* WORK TASK: Present each line of the entries below that holds the word "peut".
# # # #
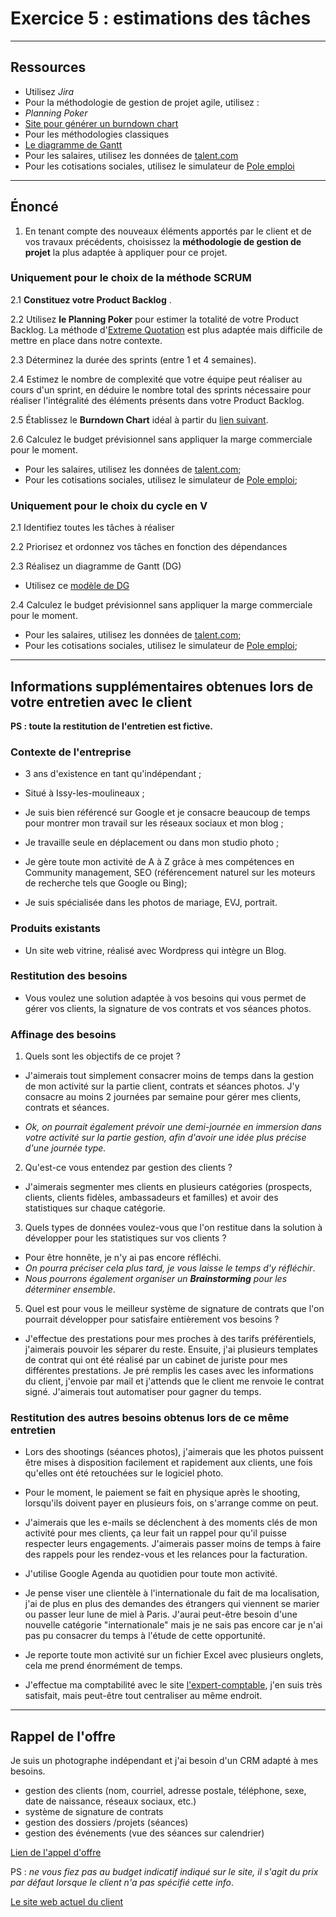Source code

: # Exercice 5 : estimations des tâches

---

## Ressources

- Utilisez *Jira*
- Pour la méthodologie de gestion de projet agile, utilisez :
 - *Planning Poker*
 - [Site pour générer un burndown chart](https://easyretro.io/burndown-chart-generator/)
- Pour les méthodologies classiques
 - [Le diagramme de Gantt](./ressources/gantt/modele_diagramme_gantt.xltx)
- Pour les salaires, utilisez les données de [talent.com](https://fr.talent.com/salary)
- Pour les cotisations sociales, utilisez le simulateur de [Pole emploi](https://entreprise.pole-emploi.fr/cout-salarie/)

---

## Énoncé

1. En tenant compte des nouveaux éléments apportés par le client et de vos travaux précédents, choisissez la **méthodologie de gestion de projet** la plus adaptée à appliquer pour ce projet.

### Uniquement pour le choix de la méthode SCRUM

2.1 **Constituez votre Product Backlog** .

2.2 Utilisez **le Planning Poker** pour estimer la totalité de votre Product Backlog.
La méthode d'[Extreme Quotation](https://blog.myagilepartner.fr/index.php/2017/04/19/extreme-quotation/) est plus adaptée mais difficile de mettre en place dans notre contexte.

2.3 Déterminez la durée des sprints (entre 1 et 4 semaines).

2.4 Estimez le nombre de complexité que votre équipe peut réaliser au cours d'un sprint, en déduire le nombre total des sprints nécessaire pour réaliser l'intégralité des éléments présents dans votre Product Backlog.

2.5 Établissez le **Burndown Chart** idéal à partir du [lien suivant](https://easyretro.io/burndown-chart-generator/).

2.6 Calculez le budget prévisionnel sans appliquer la marge commerciale pour le moment.
- Pour les salaires, utilisez les données de [talent.com](https://fr.talent.com/salary);
- Pour les cotisations sociales, utilisez le simulateur de [Pole emploi](https://entreprise.pole-emploi.fr/cout-salarie/);

### Uniquement pour le choix du cycle en V

2.1 Identifiez toutes les tâches à réaliser

2.2 Priorisez et ordonnez vos tâches en fonction des dépendances

2.3 Réalisez un diagramme de Gantt (DG)
- Utilisez ce [modèle de DG](./ressources/gantt/modele_diagramme_gantt.xltx)

2.4 Calculez le budget prévisionnel sans appliquer la marge commerciale pour le moment.
- Pour les salaires, utilisez les données de [talent.com](https://fr.talent.com/salary);
- Pour les cotisations sociales, utilisez le simulateur de [Pole emploi](https://entreprise.pole-emploi.fr/cout-salarie/);

---

## Informations supplémentaires obtenues lors de votre entretien avec le client

**PS : toute la restitution de l'entretien est fictive.**

### Contexte de l'entreprise

- 3 ans d'existence en tant qu'indépendant ;

- Situé à Issy-les-moulineaux ;

- Je suis bien référencé sur Google et je consacre beaucoup de temps pour montrer mon travail sur les réseaux sociaux et mon blog ;

- Je travaille seule en déplacement ou dans mon studio photo ;

- Je gère toute mon activité de A à Z grâce à mes compétences en Community management, SEO (référencement naturel sur les moteurs de recherche tels que Google ou Bing);

- Je suis spécialisée dans les photos de mariage, EVJ, portrait.

### Produits existants

- Un site web vitrine, réalisé avec Wordpress qui intègre un Blog.

### Restitution des besoins

- Vous voulez une solution adaptée à vos besoins qui vous permet de gérer vos clients, la signature de vos contrats et vos séances photos.

### Affinage des besoins

1. Quels sont les objectifs de ce projet ?

- J'aimerais tout simplement consacrer moins de temps dans la gestion de mon activité sur la partie client, contrats et séances photos. J'y consacre au moins 2 journées par semaine pour gérer mes clients, contrats et séances.

- *Ok, on pourrait également prévoir une demi-journée en immersion dans votre activité sur la partie gestion, afin d'avoir une idée plus précise d'une journée type.*

2. Qu'est-ce vous entendez par gestion des clients ?

- J'aimerais segmenter mes clients en plusieurs catégories (prospects, clients, clients fidèles, ambassadeurs et familles) et avoir des statistiques sur chaque catégorie.

3. Quels types de données voulez-vous que l'on restitue dans la solution à développer pour les statistiques sur vos clients ?

- Pour être honnête, je n'y ai pas encore réfléchi.
- *On pourra préciser cela plus tard, je vous laisse le temps d'y réfléchir*.
- *Nous pourrons également organiser un ***Brainstorming*** pour les déterminer ensemble*.

5. Quel est pour vous le meilleur système de signature de contrats que l'on pourrait développer pour satisfaire entièrement vos besoins ?

- J'effectue des prestations pour mes proches à des tarifs préférentiels, j'aimerais pouvoir les séparer du reste.
Ensuite, j'ai plusieurs templates de contrat qui ont été réalisé par un cabinet de juriste pour mes différentes prestations. Je pré remplis les cases avec les informations du client, j'envoie par mail et j'attends que le client me renvoie le contrat signé. J'aimerais tout automatiser pour gagner du temps.

### Restitution des autres besoins obtenus lors de ce même entretien

- Lors des shootings (séances photos), j'aimerais que les photos puissent être mises à disposition facilement et rapidement aux clients, une fois qu'elles ont été retouchées sur le logiciel photo.

- Pour le moment, le paiement se fait en physique après le shooting, lorsqu'ils doivent payer en plusieurs fois, on s'arrange comme on peut.

- J'aimerais que les e-mails se déclenchent à des moments clés de mon activité pour mes clients, ça leur fait un rappel pour qu'il puisse respecter leurs engagements. J'aimerais passer moins de temps à faire des rappels pour les rendez-vous et les relances pour la facturation.

- J'utilise Google Agenda au quotidien pour toute mon activité.

- Je pense viser une clientèle à l'internationale du fait de ma localisation, j'ai de plus en plus des demandes des étrangers qui viennent se marier ou passer leur lune de miel à Paris. J'aurai peut-être besoin d'une nouvelle catégorie "internationale" mais je ne sais pas encore car je n'ai pas pu consacrer du temps à l'étude de cette opportunité.

- Je reporte toute mon activité sur un fichier Excel avec plusieurs onglets, cela me prend énormément de temps.

- J'effectue ma comptabilité avec le site [l'expert-comptable](https://www.l-expert-comptable.com), j'en suis très satisfait, mais peut-être tout centraliser au même endroit.

---

## Rappel de l'offre

Je suis un photographe indépendant et j'ai besoin d'un CRM adapté à mes besoins.
- gestion des clients (nom, courriel, adresse postale, téléphone, sexe, date de naissance, réseaux sociaux, etc.)
- système de signature de contrats
- gestion des dossiers /projets (séances)
- gestion des événements (vue des séances sur calendrier)

[Lien de l'appel d'offre](https://www.codeur.com/projects/330179-creation-d-un-crm)

PS : *ne vous fiez pas au budget indicatif indiqué sur le site, il s'agit du prix par défaut lorsque le client n'a pas spécifié cette info*.

[Le site web actuel du client](https://justinehphotography.com/)
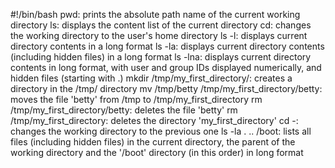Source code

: #!/bin/bash
pwd: prints the absolute path name of the current working directory
ls: displays the content list of the current directory
cd: changes the working directory to the user's home directory
ls -l: displays current directory contents in a long format
ls -la: displays current directory contents (including hidden files) in a long format
ls -lna: displays current directory contents in long format, with user and group IDs displayed numerically, and hidden files (starting with .)
mkdir /tmp/my_first_directory/: creates a directory in the /tmp/ directory
mv /tmp/betty /tmp/my_first_directory/betty: moves the file 'betty' from /tmp to /tmp/my_first_directory
rm /tmp/my_first_directory/betty: deletes the file 'betty'
rm /tmp/my_first_directory: deletes the directory 'my_first_directory'
cd -: changes the working directory to the previous one
ls -la . .. /boot: lists all files (including hidden files) in the current directory, the parent of the working directory and the '/boot' directory (in this order) in long format
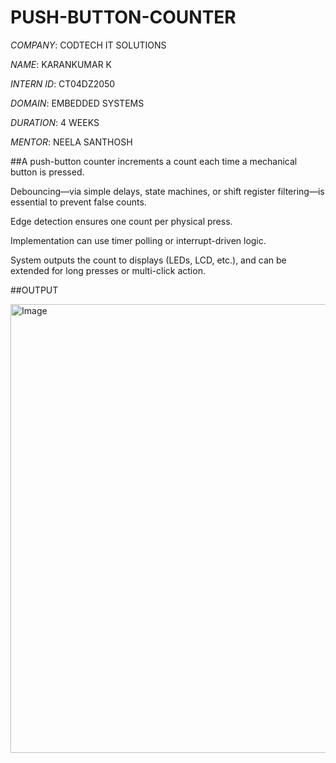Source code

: # PUSH-BUTTON-COUNTER

*COMPANY*: CODTECH IT SOLUTIONS

*NAME*: KARANKUMAR K

*INTERN ID*: CT04DZ2050

*DOMAIN*: EMBEDDED SYSTEMS

*DURATION*: 4 WEEKS

*MENTOR*: NEELA SANTHOSH

##A push-button counter increments a count each time a mechanical button is pressed.

Debouncing—via simple delays, state machines, or shift register filtering—is essential to prevent false counts.

Edge detection ensures one count per physical press.

Implementation can use timer polling or interrupt-driven logic.

System outputs the count to displays (LEDs, LCD, etc.), and can be extended for long presses or multi-click action.

##OUTPUT

<img width="1366" height="718" alt="Image" src="https://github.com/user-attachments/assets/a92c5064-287d-46cb-b41e-c2f9e4b351ba" />
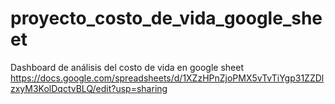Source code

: # proyecto_costo_de_vida_google_sheet
Dashboard de análisis del costo de vida en google sheet
https://docs.google.com/spreadsheets/d/1XZzHPnZjoPMX5vTvTiYgp31ZZDlzxyM3KolDqctvBLQ/edit?usp=sharing
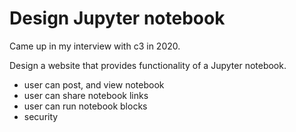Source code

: # Design Jupyter notebook
Came up in my interview with c3 in 2020.

Design a website that provides functionality of a Jupyter notebook.
* user can post, and view notebook
* user can share notebook links
* user can run notebook blocks
* security
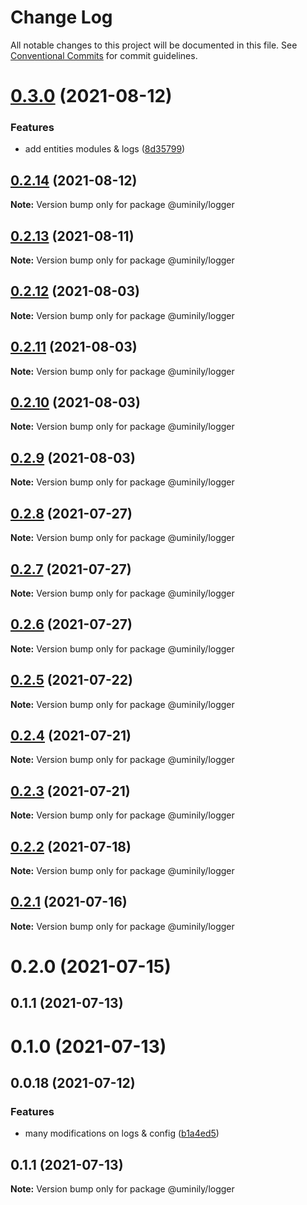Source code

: # Change Log

All notable changes to this project will be documented in this file.
See [Conventional Commits](https://conventionalcommits.org) for commit guidelines.

# [0.3.0](https://github.com/Uminily/kodexo/compare/@uminily/logger@0.2.14...@uminily/logger@0.3.0) (2021-08-12)


### Features

* add entities modules & logs ([8d35799](https://github.com/Uminily/kodexo/commit/8d357992000e9ef93c105aeaee28afc5a5c27709))





## [0.2.14](https://github.com/Uminily/kodexo/compare/@uminily/logger@0.2.13...@uminily/logger@0.2.14) (2021-08-12)

**Note:** Version bump only for package @uminily/logger





## [0.2.13](https://github.com/Uminily/kodexo/compare/@uminily/logger@0.2.12...@uminily/logger@0.2.13) (2021-08-11)

**Note:** Version bump only for package @uminily/logger





## [0.2.12](https://github.com/Uminily/kodexo/compare/@uminily/logger@0.2.11...@uminily/logger@0.2.12) (2021-08-03)

**Note:** Version bump only for package @uminily/logger





## [0.2.11](https://github.com/Uminily/kodexo/compare/@uminily/logger@0.2.10...@uminily/logger@0.2.11) (2021-08-03)

**Note:** Version bump only for package @uminily/logger





## [0.2.10](https://github.com/Uminily/kodexo/compare/@uminily/logger@0.2.9...@uminily/logger@0.2.10) (2021-08-03)

**Note:** Version bump only for package @uminily/logger





## [0.2.9](https://github.com/Uminily/kodexo/compare/@uminily/logger@0.2.8...@uminily/logger@0.2.9) (2021-08-03)

**Note:** Version bump only for package @uminily/logger





## [0.2.8](https://github.com/Uminily/kodexo/compare/@uminily/logger@0.2.7...@uminily/logger@0.2.8) (2021-07-27)

**Note:** Version bump only for package @uminily/logger





## [0.2.7](https://github.com/Uminily/kodexo/compare/@uminily/logger@0.2.6...@uminily/logger@0.2.7) (2021-07-27)

**Note:** Version bump only for package @uminily/logger





## [0.2.6](https://github.com/Uminily/kodexo/compare/@uminily/logger@0.2.5...@uminily/logger@0.2.6) (2021-07-27)

**Note:** Version bump only for package @uminily/logger





## [0.2.5](https://github.com/Uminily/kodexo/compare/@uminily/logger@0.2.4...@uminily/logger@0.2.5) (2021-07-22)

**Note:** Version bump only for package @uminily/logger





## [0.2.4](https://github.com/Uminily/kodexo/compare/@uminily/logger@0.2.3...@uminily/logger@0.2.4) (2021-07-21)

**Note:** Version bump only for package @uminily/logger





## [0.2.3](https://github.com/Uminily/kodexo/compare/@uminily/logger@0.2.2...@uminily/logger@0.2.3) (2021-07-21)

**Note:** Version bump only for package @uminily/logger





## [0.2.2](https://github.com/Uminily/kodexo/compare/@uminily/logger@0.2.1...@uminily/logger@0.2.2) (2021-07-18)

**Note:** Version bump only for package @uminily/logger





## [0.2.1](https://github.com/Uminily/kodexo/compare/@uminily/logger@0.2.0...@uminily/logger@0.2.1) (2021-07-16)

**Note:** Version bump only for package @uminily/logger





# 0.2.0 (2021-07-15)



## 0.1.1 (2021-07-13)



# 0.1.0 (2021-07-13)



## 0.0.18 (2021-07-12)


### Features

* many modifications on logs & config ([b1a4ed5](https://github.com/Uminily/kodexo/commit/b1a4ed5eb7485b03a3388749f4f068067640e194))





## 0.1.1 (2021-07-13)

**Note:** Version bump only for package @uminily/logger
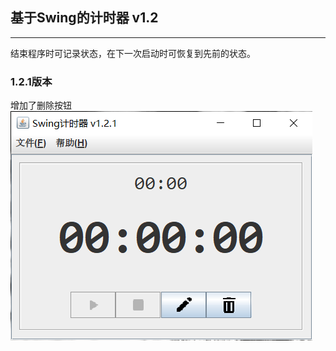 ## 基于Swing的计时器 v1.2

----------------
结束程序时可记录状态，在下一次启动时可恢复到先前的状态。

### 1.2.1版本
增加了删除按钮
![](add-delete-button.png)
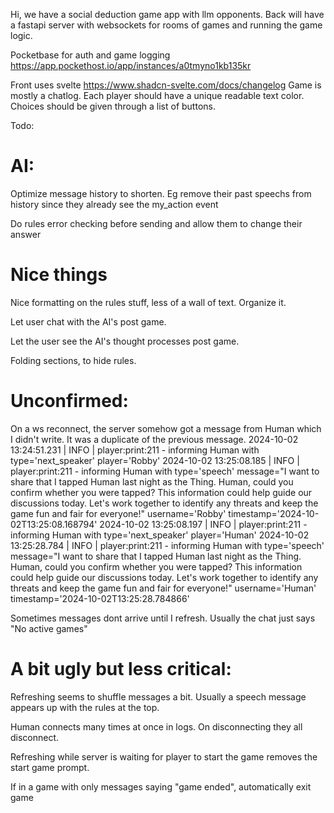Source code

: Hi, we have a social deduction game app with llm opponents.
Back will have a fastapi server with websockets for rooms of games and running the game logic.

Pocketbase for auth and game logging https://app.pockethost.io/app/instances/a0tmyno1kb135kr

Front uses svelte https://www.shadcn-svelte.com/docs/changelog
Game is mostly a chatlog.
Each player should have a unique readable text color. Choices should be given through a list of
buttons.

Todo:

# AI:
Optimize message history to shorten. Eg remove their past speechs from history since they already see the my_action event

Do rules error checking before sending and allow them to change their answer


# Nice things
Nice formatting on the rules stuff, less of a wall of text. Organize it.

Let user chat with the AI's post game.

Let the user see the AI's thought processes post game.

Folding sections, to hide rules.

# Unconfirmed:
On a ws reconnect, the server somehow got a message from Human which I didn't write. It was a duplicate of the previous message.
2024-10-02 13:24:51.231 | INFO     | player:print:211 - informing Human with type='next_speaker' player='Robby'
2024-10-02 13:25:08.185 | INFO     | player:print:211 - informing Human with type='speech' message="I want to share that I tapped Human last night as the Thing. Human, could you confirm whether you were tapped? This information could help guide our discussions today. Let's work together to identify any threats and keep the game fun and fair for everyone!" username='Robby' timestamp='2024-10-02T13:25:08.168794'
2024-10-02 13:25:08.197 | INFO     | player:print:211 - informing Human with type='next_speaker' player='Human'
2024-10-02 13:25:28.784 | INFO     | player:print:211 - informing Human with type='speech' message="I want to share that I tapped Human last night as the Thing. Human, could you confirm whether you were tapped? This information could help guide our discussions today. Let's work together to identify any threats and keep the game fun and fair for everyone!" username='Human' timestamp='2024-10-02T13:25:28.784866'

Sometimes messages dont arrive until I refresh. Usually the chat just says "No active games"

# A bit ugly but less critical:
Refreshing seems to shuffle messages a bit. Usually a speech message appears up with the rules at the top.

Human connects many times at once in logs. On disconnecting they all disconnect.

Refreshing while server is waiting for player to start the game removes the start game prompt.

If in a game with only messages saying "game ended", automatically exit game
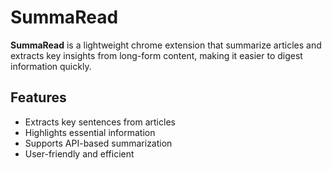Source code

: # SummaRead
**SummaRead** is a lightweight chrome extension that summarize articles and extracts key insights from long-form content, making it easier to digest information quickly.

## Features
* Extracts key sentences from articles
* Highlights essential information
* Supports API-based summarization
* User-friendly and efficient
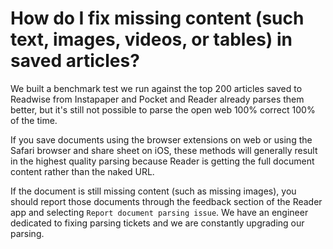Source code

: # How do I fix missing content (such text, images, videos, or tables) in saved articles?

We built a benchmark test we run against the top 200 articles saved to Readwise from Instapaper and Pocket and Reader already parses them better, but it's still not possible to parse the open web 100% correct 100% of the time.

If you save documents using the browser extensions on web or using the Safari browser and share sheet on iOS, these methods will generally result in the highest quality parsing because Reader is getting the full document content rather than the naked URL.

If the document is still missing content (such as missing images), you should report those documents through the feedback section of the Reader app and selecting `Report document parsing issue`. We have an engineer dedicated to fixing parsing tickets and we are constantly upgrading our parsing.
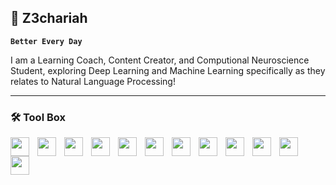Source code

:## 🧠 Z3chariah

**`Better Every Day`**


I am a Learning Coach, Content Creator, and Computional Neuroscience Student, exploring Deep Learning and Machine Learning specifically as they relates to Natural Language Processing!


        
<p>


  
</p>

  ---

  
### 🛠️ Tool Box




 <p>
     <img align="left" width="30px" style="padding-right:10px;" src="https://cdn.jsdelivr.net/gh/devicons/devicon@latest/icons/threejs/threejs-original.svg"/> 
     <img align="left" width="30px" style="padding-right:10px;" src="https://cdn.jsdelivr.net/gh/devicons/devicon@latest/icons/react/react-original.svg"/> 
     <img align="left" width="30px" style="padding-right:10px;" src="https://cdn.jsdelivr.net/gh/devicons/devicon@latest/icons/tailwindcss/tailwindcss-original.svg"/>
     <img align="left" width="30px" style="padding-right:10px;" src="https://cdn.jsdelivr.net/gh/devicons/devicon@latest/icons/typescript/typescript-original.svg"/>
     <img align="left" width="30px" style="padding-right:10px;" src="https://cdn.jsdelivr.net/gh/devicons/devicon@latest/icons/git/git-plain.svg"/>  
     <img align="left" width="30px" style="padding-right:10px;" src="https://cdn.jsdelivr.net/gh/devicons/devicon@latest/icons/javascript/javascript-original.svg"/> 
     <img align="left" width="30px" style="padding-right:10px;" src="https://cdn.jsdelivr.net/gh/devicons/devicon@latest/icons/blender/blender-original.svg"/> 
     <img align="left" width="30px" style="padding-right:10px;" src="https://cdn.jsdelivr.net/gh/devicons/devicon@latest/icons/mongodb/mongodb-original.svg"/>     
     <img align="left" width="30px" style="padding-right:10px;" src="https://cdn.jsdelivr.net/gh/devicons/devicon@latest/icons/godot/godot-original.svg"/>
     <img align="left" width="30px" style="padding-right:10px;" src="https://cdn.jsdelivr.net/gh/devicons/devicon@latest/icons/cplusplus/cplusplus-original.svg"/>  
     <img align="left" width="30px" style="padding-right:10px;" src="https://cdn.jsdelivr.net/gh/devicons/devicon@latest/icons/python/python-plain.svg"/>  
     <img align="left" width="30px" style="padding-right:10px;" src="https://cdn.jsdelivr.net/gh/devicons/devicon@latest/icons/fastapi/fastapi-plain.svg" />  
     <br>   
   
   </p>

#





   

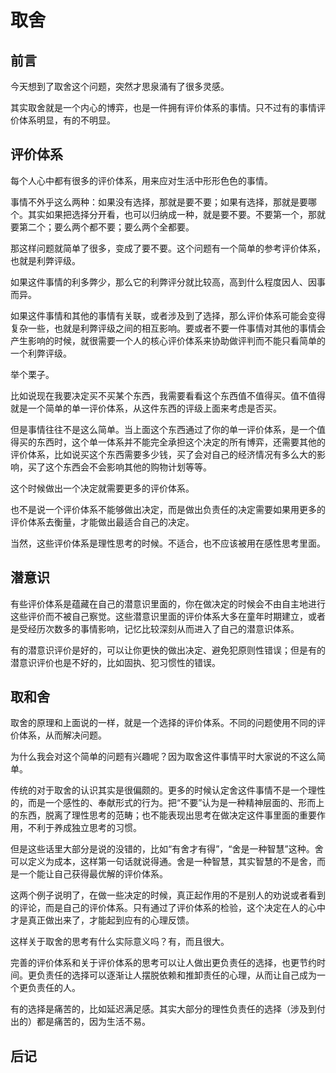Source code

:# 取舍

## 前言

今天想到了取舍这个问题，突然才思泉涌有了很多灵感。

其实取舍就是一个内心的博弈，也是一件拥有评价体系的事情。只不过有的事情评价体系明显，有的不明显。

## 评价体系

每个人心中都有很多的评价体系，用来应对生活中形形色色的事情。

事情不外乎这么两种：如果没有选择，那就是要不要；如果有选择，那就是要哪个。其实如果把选择分开看，也可以归纳成一种，就是要不要。不要第一个，那就要第二个；要么两个都不要；要么两个全都要。

那这样问题就简单了很多，变成了要不要。这个问题有一个简单的参考评价体系，也就是利弊评级。

如果这件事情的利多弊少，那么它的利弊评分就比较高，高到什么程度因人、因事而异。

如果这件事情和其他的事情有关联，或者涉及到了选择，那么评价体系可能会变得复杂一些，也就是利弊评级之间的相互影响。要或者不要一件事情对其他的事情会产生影响的时候，就很需要一个人的核心评价体系来协助做评判而不能只看简单的一个利弊评级。

举个栗子。

比如说现在我要决定买不买某个东西，我需要看看这个东西值不值得买。值不值得就是一个简单的单一评价体系，从这件东西的评级上面来考虑是否买。

但是事情往往不是这么简单。当上面这个东西通过了你的单一评价体系，是一个值得买的东西时，这个单一体系并不能完全承担这个决定的所有博弈，还需要其他的评价体系，比如说买这个东西需要多少钱，买了会对自己的经济情况有多么大的影响，买了这个东西会不会影响其他的购物计划等等。

这个时候做出一个决定就需要更多的评价体系。

也不是说一个评价体系不能够做出决定，而是做出负责任的决定需要如果用更多的评价体系去衡量，才能做出最适合自己的决定。

当然，这些评价体系是理性思考的时候。不适合，也不应该被用在感性思考里面。

## 潜意识

有些评价体系是蕴藏在自己的潜意识里面的，你在做决定的时候会不由自主地进行这些评价而不被自己察觉。这些潜意识里面的评价体系大多在童年时期建立，或者是受经历次数多的事情影响，记忆比较深刻从而进入了自己的潜意识体系。

有的潜意识评价是好的，可以让你更快的做出决定、避免犯原则性错误；但是有的潜意识评价也是不好的，比如固执、犯习惯性的错误。

## 取和舍

取舍的原理和上面说的一样，就是一个选择的评价体系。不同的问题使用不同的评价体系，从而解决问题。

为什么我会对这个简单的问题有兴趣呢？因为取舍这件事情平时大家说的不这么简单。

传统的对于取舍的认识其实是很偏颇的。更多的时候认定舍这件事情不是一个理性的，而是一个感性的、奉献形式的行为。把“不要”认为是一种精神层面的、形而上的东西，脱离了理性思考的范畴；也不能表现出思考在做决定这件事里面的重要作用，不利于养成独立思考的习惯。

但是这些话里大部分是说的没错的，比如“有舍才有得”，“舍是一种智慧”这种。舍可以定义为成本，这样第一句话就说得通。舍是一种智慧，其实智慧的不是舍，而是一个能让自己获得最优解的评价体系。

这两个例子说明了，在做一些决定的时候，真正起作用的不是别人的劝说或者看到的评论，而是自己的评价体系。只有通过了评价体系的检验，这个决定在人的心中才是真正做出来了，才能起到应有的心理反馈。



这样关于取舍的思考有什么实际意义吗？有，而且很大。

完善的评价体系和关于评价体系的思考可以让人做出更负责任的选择，也更节约时间。更负责任的选择可以逐渐让人摆脱依赖和推卸责任的心理，从而让自己成为一个更负责任的人。

有的选择是痛苦的，比如延迟满足感。其实大部分的理性负责任的选择（涉及到付出的）都是痛苦的，因为生活不易。

## 后记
# # # #
* TASK RESULT:
2.4 Estimez le nombre de complexité que votre équipe peut réaliser au cours d'un sprint, en déduire le nombre total des sprints nécessaire pour réaliser l'intégralité des éléments présents dans votre Product Backlog.
- Pour le moment, le paiement se fait en physique après le shooting, lorsqu'ils doivent payer en plusieurs fois, on s'arrange comme on peut.
- Je pense viser une clientèle à l'internationale du fait de ma localisation, j'ai de plus en plus des demandes des étrangers qui viennent se marier ou passer leur lune de miel à Paris. J'aurai peut-être besoin d'une nouvelle catégorie "internationale" mais je ne sais pas encore car je n'ai pas pu consacrer du temps à l'étude de cette opportunité.
- J'effectue ma comptabilité avec le site [l'expert-comptable](https://www.l-expert-comptable.com), j'en suis très satisfait, mais peut-être tout centraliser au même endroit.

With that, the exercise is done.